Source texts of formatted documents:
+ + +
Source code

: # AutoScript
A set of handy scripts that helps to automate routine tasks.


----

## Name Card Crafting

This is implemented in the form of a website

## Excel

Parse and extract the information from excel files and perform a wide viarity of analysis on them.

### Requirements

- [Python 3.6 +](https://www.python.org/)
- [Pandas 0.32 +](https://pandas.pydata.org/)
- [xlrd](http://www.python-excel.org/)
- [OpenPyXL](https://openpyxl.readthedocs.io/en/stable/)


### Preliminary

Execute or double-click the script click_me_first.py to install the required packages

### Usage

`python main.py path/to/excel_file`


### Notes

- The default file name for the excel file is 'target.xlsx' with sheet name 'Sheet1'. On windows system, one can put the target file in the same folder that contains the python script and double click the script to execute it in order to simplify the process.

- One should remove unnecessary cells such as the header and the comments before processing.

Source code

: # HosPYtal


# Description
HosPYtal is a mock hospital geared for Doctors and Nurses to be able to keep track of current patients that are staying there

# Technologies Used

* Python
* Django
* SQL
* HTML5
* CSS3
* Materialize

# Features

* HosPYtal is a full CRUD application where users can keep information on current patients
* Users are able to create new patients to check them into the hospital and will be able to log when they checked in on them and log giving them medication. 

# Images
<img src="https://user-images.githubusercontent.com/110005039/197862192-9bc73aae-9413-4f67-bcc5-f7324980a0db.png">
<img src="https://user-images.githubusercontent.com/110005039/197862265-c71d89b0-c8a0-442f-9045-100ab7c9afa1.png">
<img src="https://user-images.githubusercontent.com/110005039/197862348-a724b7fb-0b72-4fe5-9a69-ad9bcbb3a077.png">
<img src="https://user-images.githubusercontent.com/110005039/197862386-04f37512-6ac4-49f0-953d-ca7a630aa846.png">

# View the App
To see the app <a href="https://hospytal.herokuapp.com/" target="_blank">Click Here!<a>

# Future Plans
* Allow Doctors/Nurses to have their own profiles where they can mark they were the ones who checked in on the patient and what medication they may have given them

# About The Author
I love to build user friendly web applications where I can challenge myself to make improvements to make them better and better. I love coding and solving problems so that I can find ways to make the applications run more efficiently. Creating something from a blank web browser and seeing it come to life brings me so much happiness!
+ + +
# [EXERCISE BRIEF]
Recopy the entries above exactly, with every line included.

# [REPLY]
Source code

: # AutoScript
A set of handy scripts that helps to automate routine tasks.


----

## Name Card Crafting

This is implemented in the form of a website

## Excel

Parse and extract the information from excel files and perform a wide viarity of analysis on them.

### Requirements

- [Python 3.6 +](https://www.python.org/)
- [Pandas 0.32 +](https://pandas.pydata.org/)
- [xlrd](http://www.python-excel.org/)
- [OpenPyXL](https://openpyxl.readthedocs.io/en/stable/)


### Preliminary

Execute or double-click the script click_me_first.py to install the required packages

### Usage

`python main.py path/to/excel_file`


### Notes

- The default file name for the excel file is 'target.xlsx' with sheet name 'Sheet1'. On windows system, one can put the target file in the same folder that contains the python script and double click the script to execute it in order to simplify the process.

- One should remove unnecessary cells such as the header and the comments before processing.

Source code

: # HosPYtal


# Description
HosPYtal is a mock hospital geared for Doctors and Nurses to be able to keep track of current patients that are staying there

# Technologies Used

* Python
* Django
* SQL
* HTML5
* CSS3
* Materialize

# Features

* HosPYtal is a full CRUD application where users can keep information on current patients
* Users are able to create new patients to check them into the hospital and will be able to log when they checked in on them and log giving them medication. 

# Images
<img src="https://user-images.githubusercontent.com/110005039/197862192-9bc73aae-9413-4f67-bcc5-f7324980a0db.png">
<img src="https://user-images.githubusercontent.com/110005039/197862265-c71d89b0-c8a0-442f-9045-100ab7c9afa1.png">
<img src="https://user-images.githubusercontent.com/110005039/197862348-a724b7fb-0b72-4fe5-9a69-ad9bcbb3a077.png">
<img src="https://user-images.githubusercontent.com/110005039/197862386-04f37512-6ac4-49f0-953d-ca7a630aa846.png">

# View the App
To see the app <a href="https://hospytal.herokuapp.com/" target="_blank">Click Here!<a>

# Future Plans
* Allow Doctors/Nurses to have their own profiles where they can mark they were the ones who checked in on the patient and what medication they may have given them

# About The Author
I love to build user friendly web applications where I can challenge myself to make improvements to make them better and better. I love coding and solving problems so that I can find ways to make the applications run more efficiently. Creating something from a blank web browser and seeing it come to life brings me so much happiness!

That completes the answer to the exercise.